WHAT YOU ARE ASKED TO DO - The entries below are to be printed again word for word.

DATA EXCERPTS -
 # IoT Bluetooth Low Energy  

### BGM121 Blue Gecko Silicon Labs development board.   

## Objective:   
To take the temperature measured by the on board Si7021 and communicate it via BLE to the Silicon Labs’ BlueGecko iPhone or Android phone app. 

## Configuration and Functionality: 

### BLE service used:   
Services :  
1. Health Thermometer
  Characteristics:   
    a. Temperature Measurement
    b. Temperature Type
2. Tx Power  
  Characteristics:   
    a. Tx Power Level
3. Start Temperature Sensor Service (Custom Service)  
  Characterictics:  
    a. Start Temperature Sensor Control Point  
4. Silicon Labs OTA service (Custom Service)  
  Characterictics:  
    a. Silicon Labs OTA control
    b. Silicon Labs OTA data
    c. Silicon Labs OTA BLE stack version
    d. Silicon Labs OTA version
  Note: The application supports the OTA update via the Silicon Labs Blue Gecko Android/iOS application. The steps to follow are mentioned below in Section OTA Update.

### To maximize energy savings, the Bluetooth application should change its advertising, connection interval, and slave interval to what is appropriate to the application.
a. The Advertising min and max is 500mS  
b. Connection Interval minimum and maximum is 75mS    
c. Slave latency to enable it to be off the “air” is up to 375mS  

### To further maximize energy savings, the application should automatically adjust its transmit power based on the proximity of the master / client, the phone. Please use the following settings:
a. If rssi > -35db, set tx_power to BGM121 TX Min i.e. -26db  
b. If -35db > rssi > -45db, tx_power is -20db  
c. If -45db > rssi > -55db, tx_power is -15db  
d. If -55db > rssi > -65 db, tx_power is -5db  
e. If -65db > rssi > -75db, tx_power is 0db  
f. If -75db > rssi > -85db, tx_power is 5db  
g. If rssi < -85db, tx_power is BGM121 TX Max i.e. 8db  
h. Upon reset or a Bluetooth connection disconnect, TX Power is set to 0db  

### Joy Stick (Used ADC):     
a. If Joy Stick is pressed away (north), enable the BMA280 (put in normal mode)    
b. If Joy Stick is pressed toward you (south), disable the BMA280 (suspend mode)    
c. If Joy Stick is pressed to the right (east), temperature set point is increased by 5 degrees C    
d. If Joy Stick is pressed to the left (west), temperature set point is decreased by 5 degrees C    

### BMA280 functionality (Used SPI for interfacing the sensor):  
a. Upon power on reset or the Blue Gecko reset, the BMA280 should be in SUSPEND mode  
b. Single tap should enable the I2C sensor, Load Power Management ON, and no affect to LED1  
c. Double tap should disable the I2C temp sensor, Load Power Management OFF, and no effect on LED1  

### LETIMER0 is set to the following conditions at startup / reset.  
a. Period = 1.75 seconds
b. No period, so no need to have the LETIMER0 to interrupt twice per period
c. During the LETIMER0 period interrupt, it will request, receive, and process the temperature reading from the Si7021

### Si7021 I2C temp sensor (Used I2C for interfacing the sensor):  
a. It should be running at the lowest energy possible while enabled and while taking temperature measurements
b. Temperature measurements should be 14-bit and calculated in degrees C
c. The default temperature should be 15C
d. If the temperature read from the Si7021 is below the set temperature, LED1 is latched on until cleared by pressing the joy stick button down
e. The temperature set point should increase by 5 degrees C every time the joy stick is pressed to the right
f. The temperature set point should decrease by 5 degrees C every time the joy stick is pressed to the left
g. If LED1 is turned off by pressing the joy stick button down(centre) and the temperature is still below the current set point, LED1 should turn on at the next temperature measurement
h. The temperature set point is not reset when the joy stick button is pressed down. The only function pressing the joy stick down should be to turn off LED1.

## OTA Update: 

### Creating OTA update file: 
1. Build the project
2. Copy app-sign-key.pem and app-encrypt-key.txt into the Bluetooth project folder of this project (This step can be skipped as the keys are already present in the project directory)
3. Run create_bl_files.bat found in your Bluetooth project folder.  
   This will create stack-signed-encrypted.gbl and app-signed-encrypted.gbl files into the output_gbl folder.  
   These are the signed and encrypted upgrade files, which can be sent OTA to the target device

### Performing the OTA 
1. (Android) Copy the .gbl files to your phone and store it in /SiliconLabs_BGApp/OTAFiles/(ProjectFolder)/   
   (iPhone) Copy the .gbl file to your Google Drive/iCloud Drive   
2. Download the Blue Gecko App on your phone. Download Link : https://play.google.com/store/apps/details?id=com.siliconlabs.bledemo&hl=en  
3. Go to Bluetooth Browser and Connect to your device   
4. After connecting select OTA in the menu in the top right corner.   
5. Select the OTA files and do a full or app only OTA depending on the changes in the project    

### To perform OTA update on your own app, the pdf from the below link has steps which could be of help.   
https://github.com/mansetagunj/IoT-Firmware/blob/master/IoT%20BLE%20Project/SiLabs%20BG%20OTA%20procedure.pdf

SOLUTION FOR THIS TASK -
 # IoT Bluetooth Low Energy  

### BGM121 Blue Gecko Silicon Labs development board.   

## Objective:   
To take the temperature measured by the on board Si7021 and communicate it via BLE to the Silicon Labs’ BlueGecko iPhone or Android phone app. 

## Configuration and Functionality: 

### BLE service used:   
Services :  
1. Health Thermometer
  Characteristics:   
    a. Temperature Measurement
    b. Temperature Type
2. Tx Power  
  Characteristics:   
    a. Tx Power Level
3. Start Temperature Sensor Service (Custom Service)  
  Characterictics:  
    a. Start Temperature Sensor Control Point  
4. Silicon Labs OTA service (Custom Service)  
  Characterictics:  
    a. Silicon Labs OTA control
    b. Silicon Labs OTA data
    c. Silicon Labs OTA BLE stack version
    d. Silicon Labs OTA version
  Note: The application supports the OTA update via the Silicon Labs Blue Gecko Android/iOS application. The steps to follow are mentioned below in Section OTA Update.

### To maximize energy savings, the Bluetooth application should change its advertising, connection interval, and slave interval to what is appropriate to the application.
a. The Advertising min and max is 500mS  
b. Connection Interval minimum and maximum is 75mS    
c. Slave latency to enable it to be off the “air” is up to 375mS  

### To further maximize energy savings, the application should automatically adjust its transmit power based on the proximity of the master / client, the phone. Please use the following settings:
a. If rssi > -35db, set tx_power to BGM121 TX Min i.e. -26db  
b. If -35db > rssi > -45db, tx_power is -20db  
c. If -45db > rssi > -55db, tx_power is -15db  
d. If -55db > rssi > -65 db, tx_power is -5db  
e. If -65db > rssi > -75db, tx_power is 0db  
f. If -75db > rssi > -85db, tx_power is 5db  
g. If rssi < -85db, tx_power is BGM121 TX Max i.e. 8db  
h. Upon reset or a Bluetooth connection disconnect, TX Power is set to 0db  

### Joy Stick (Used ADC):     
a. If Joy Stick is pressed away (north), enable the BMA280 (put in normal mode)    
b. If Joy Stick is pressed toward you (south), disable the BMA280 (suspend mode)    
c. If Joy Stick is pressed to the right (east), temperature set point is increased by 5 degrees C    
d. If Joy Stick is pressed to the left (west), temperature set point is decreased by 5 degrees C    

### BMA280 functionality (Used SPI for interfacing the sensor):  
a. Upon power on reset or the Blue Gecko reset, the BMA280 should be in SUSPEND mode  
b. Single tap should enable the I2C sensor, Load Power Management ON, and no affect to LED1  
c. Double tap should disable the I2C temp sensor, Load Power Management OFF, and no effect on LED1  

### LETIMER0 is set to the following conditions at startup / reset.  
a. Period = 1.75 seconds
b. No period, so no need to have the LETIMER0 to interrupt twice per period
c. During the LETIMER0 period interrupt, it will request, receive, and process the temperature reading from the Si7021

### Si7021 I2C temp sensor (Used I2C for interfacing the sensor):  
a. It should be running at the lowest energy possible while enabled and while taking temperature measurements
b. Temperature measurements should be 14-bit and calculated in degrees C
c. The default temperature should be 15C
d. If the temperature read from the Si7021 is below the set temperature, LED1 is latched on until cleared by pressing the joy stick button down
e. The temperature set point should increase by 5 degrees C every time the joy stick is pressed to the right
f. The temperature set point should decrease by 5 degrees C every time the joy stick is pressed to the left
g. If LED1 is turned off by pressing the joy stick button down(centre) and the temperature is still below the current set point, LED1 should turn on at the next temperature measurement
h. The temperature set point is not reset when the joy stick button is pressed down. The only function pressing the joy stick down should be to turn off LED1.

## OTA Update: 

### Creating OTA update file: 
1. Build the project
2. Copy app-sign-key.pem and app-encrypt-key.txt into the Bluetooth project folder of this project (This step can be skipped as the keys are already present in the project directory)
3. Run create_bl_files.bat found in your Bluetooth project folder.  
   This will create stack-signed-encrypted.gbl and app-signed-encrypted.gbl files into the output_gbl folder.  
   These are the signed and encrypted upgrade files, which can be sent OTA to the target device

### Performing the OTA 
1. (Android) Copy the .gbl files to your phone and store it in /SiliconLabs_BGApp/OTAFiles/(ProjectFolder)/   
   (iPhone) Copy the .gbl file to your Google Drive/iCloud Drive   
2. Download the Blue Gecko App on your phone. Download Link : https://play.google.com/store/apps/details?id=com.siliconlabs.bledemo&hl=en  
3. Go to Bluetooth Browser and Connect to your device   
4. After connecting select OTA in the menu in the top right corner.   
5. Select the OTA files and do a full or app only OTA depending on the changes in the project    

### To perform OTA update on your own app, the pdf from the below link has steps which could be of help.   
https://github.com/mansetagunj/IoT-Firmware/blob/master/IoT%20BLE%20Project/SiLabs%20BG%20OTA%20procedure.pdf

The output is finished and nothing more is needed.